How to Overcome Your Fear of Being Judged
Start To Define Yourself: The problem with caring about what other people think is that over time you start to let other people define who you are. What are your core values? What’s important to you? Who are you? Get to know yourself and take back the power you have allowed other people to take from you. When your anxiety alarms the “what if’s”- for example “what if they think I’m mean?” I challenge you to ask yourself if being mean is how you define yourself. If not, forget them -- you know your intentions.
Stay Focused: Focus on what you’re trying to accomplish and less on yourself. Think of the big picture.
People Don’t Care: “A study done by the National Science Foundation claims that people have, on average, 50,000 plus thoughts a day. This means that even if someone thought about us ten times in one day, it’s only 0.2% of their overall daily thoughts. It’s a sad but simple truth that the average person filters their world through their ego, meaning that they think of most things relating to “me” or “my.” This means that unless you’ve done something that directly affects another person or their life, they are not going to spend much time thinking about you at all.” Sean Kim -- How to Stop Giving a F**k What People Think.

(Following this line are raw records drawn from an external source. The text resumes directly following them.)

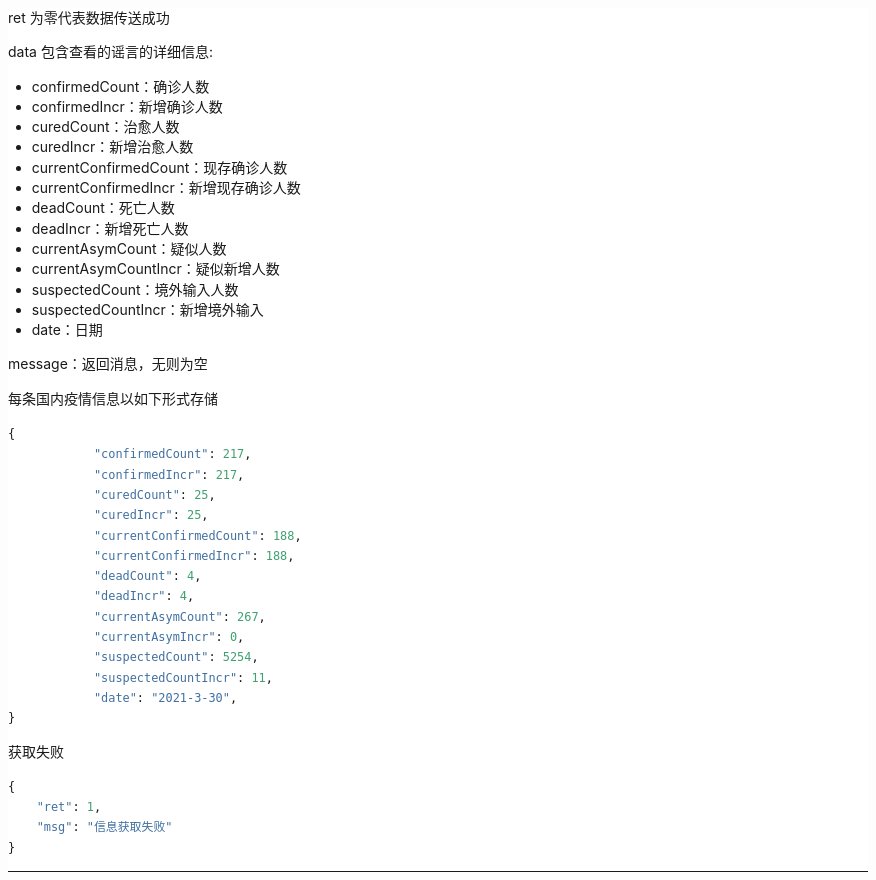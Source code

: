 ret 为零代表数据传送成功

data 包含查看的谣言的详细信息:

* confirmedCount：确诊人数
* confirmedIncr：新增确诊人数
* curedCount：治愈人数
* curedIncr：新增治愈人数
* currentConfirmedCount：现存确诊人数
* currentConfirmedIncr：新增现存确诊人数
* deadCount：死亡人数
* deadIncr：新增死亡人数
* currentAsymCount：疑似人数
* currentAsymCountIncr：疑似新增人数
* suspectedCount：境外输入人数
* suspectedCountIncr：新增境外输入
* date：日期

message：返回消息，无则为空

每条国内疫情信息以如下形式存储

```python
{  
            "confirmedCount": 217,
            "confirmedIncr": 217,
            "curedCount": 25,
            "curedIncr": 25,
            "currentConfirmedCount": 188,
            "currentConfirmedIncr": 188,
            "deadCount": 4,
            "deadIncr": 4,
            "currentAsymCount": 267,
            "currentAsymIncr": 0,
            "suspectedCount": 5254,
            "suspectedCountIncr": 11,  
            "date": "2021-3-30",
}
```

获取失败

```python
{    
    "ret": 1,
    "msg": "信息获取失败"
}
```

---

Pay Attention to Your Thoughts: Are you overthinking the situation? Is this judgement a reality? It’s very easy to take a thought that has triggered anxiety and overthink every aspect of it in an effort to gain control. The truth is that overthinking can lead you down paths that don’t need to be walked. If you are self-aware when overthinking, then you already have an important tool in conquering this step. Simply put, overthinking can stretch our interpretation of a situation that judgement might not have even been present at. Overthinkers -- refer to my bog “The Overthinker”.
Seek the Right Feedback: Everybody needs feedback from others from time to time. Think about the people in your life that you look up to or respect their opinions. Think about the people who matter to you, not the ones who don’t. Always ask yourself if the person giving feedback has your best interest in mind.

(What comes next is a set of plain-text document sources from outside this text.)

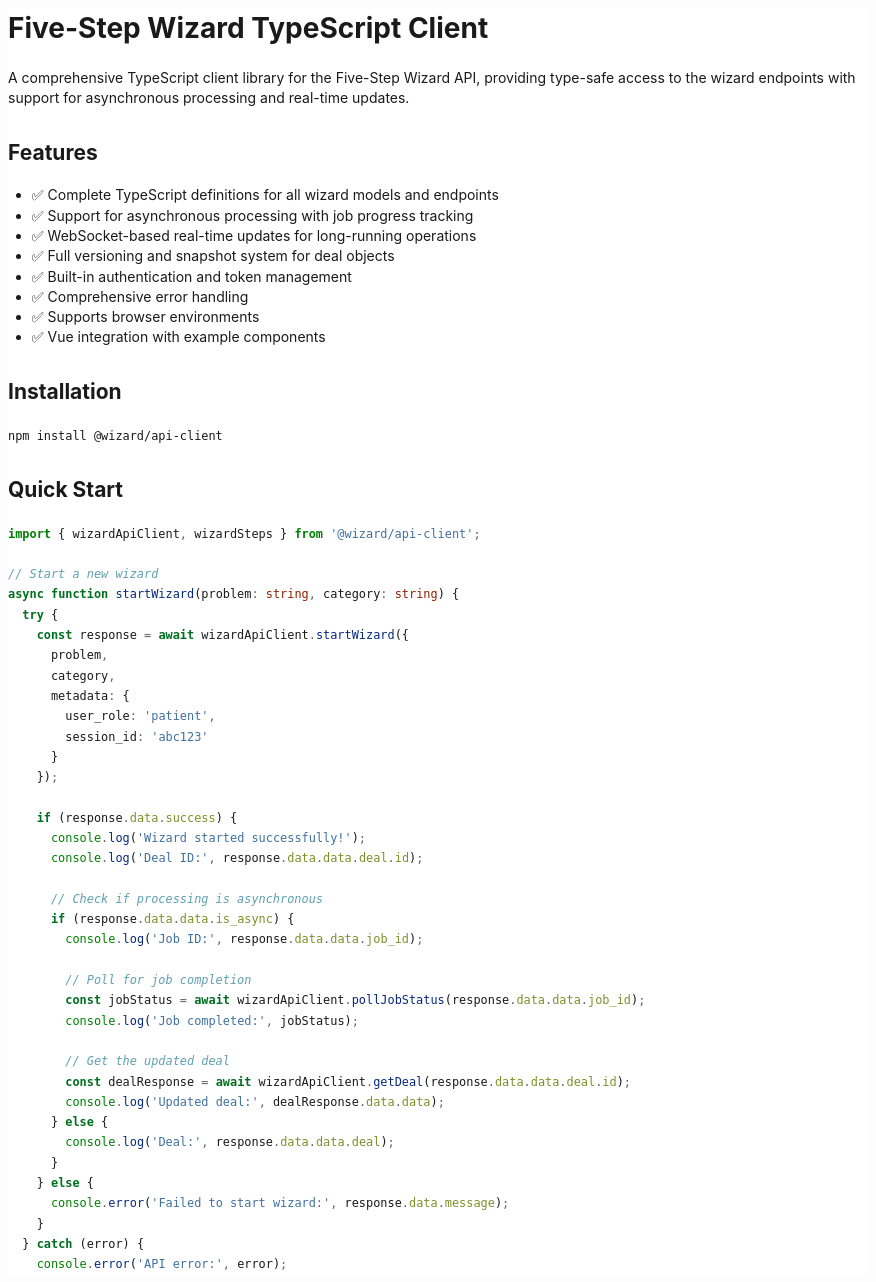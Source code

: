 # Five-Step Wizard TypeScript Client

A comprehensive TypeScript client library for the Five-Step Wizard API, providing type-safe access to the wizard endpoints with support for asynchronous processing and real-time updates.

## Features

- ✅ Complete TypeScript definitions for all wizard models and endpoints
- ✅ Support for asynchronous processing with job progress tracking
- ✅ WebSocket-based real-time updates for long-running operations
- ✅ Full versioning and snapshot system for deal objects
- ✅ Built-in authentication and token management
- ✅ Comprehensive error handling
- ✅ Supports browser environments
- ✅ Vue integration with example components

## Installation

```bash
npm install @wizard/api-client
```

## Quick Start

```typescript
import { wizardApiClient, wizardSteps } from '@wizard/api-client';

// Start a new wizard
async function startWizard(problem: string, category: string) {
  try {
    const response = await wizardApiClient.startWizard({
      problem,
      category,
      metadata: {
        user_role: 'patient',
        session_id: 'abc123'
      }
    });
    
    if (response.data.success) {
      console.log('Wizard started successfully!');
      console.log('Deal ID:', response.data.data.deal.id);
      
      // Check if processing is asynchronous
      if (response.data.data.is_async) {
        console.log('Job ID:', response.data.data.job_id);
        
        // Poll for job completion
        const jobStatus = await wizardApiClient.pollJobStatus(response.data.data.job_id);
        console.log('Job completed:', jobStatus);
        
        // Get the updated deal
        const dealResponse = await wizardApiClient.getDeal(response.data.data.deal.id);
        console.log('Updated deal:', dealResponse.data.data);
      } else {
        console.log('Deal:', response.data.data.deal);
      }
    } else {
      console.error('Failed to start wizard:', response.data.message);
    }
  } catch (error) {
    console.error('API error:', error);
```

Be Honest with Yourself: Remember that not all judgement is going to be favorable but when it’s constructive it can help you improve upon yourself- judgement with a purpose. Allow yourself to be criticized and let yourself judge if it’s something you need to work on or not.
Visualization: Visualize a positive outcome. If you are imagining people holding bad judgements towards you, flip it. Think of all the great things about yourself and all you have to offer.
We All Have Been Embarrassed: Embarrassment is a part of life and most of the time nobody is negatively judging you for it. As a matter of fact, people often feel empathy when seeing someone endure an embarrassing moment. We’ve ALL been there!
Are you avoiding or missing out on experiences in your life because you fear being judged by others? Or do you endure these situations with intense anxiety? If you answered yes to either of these questions, you’re not alone. Millions of children, teens and adults experience various degrees of social distress on a daily basis. The good news is that many people have successfully overcome their fear of judgement. Counseling is always an option if you have trouble tackling it on your own -- we all need help sometimes. Remember you can’t control the judgements of other people, but you can control who you allow to affect you. At A Little Counseling, we help our clients build confidence, identify core values and practice healthier thinking to better handle judgement. While judgement may be a part of life, those judgements don’t have to define yours!
“There is no reason to fear a judgement if you already know who you are.”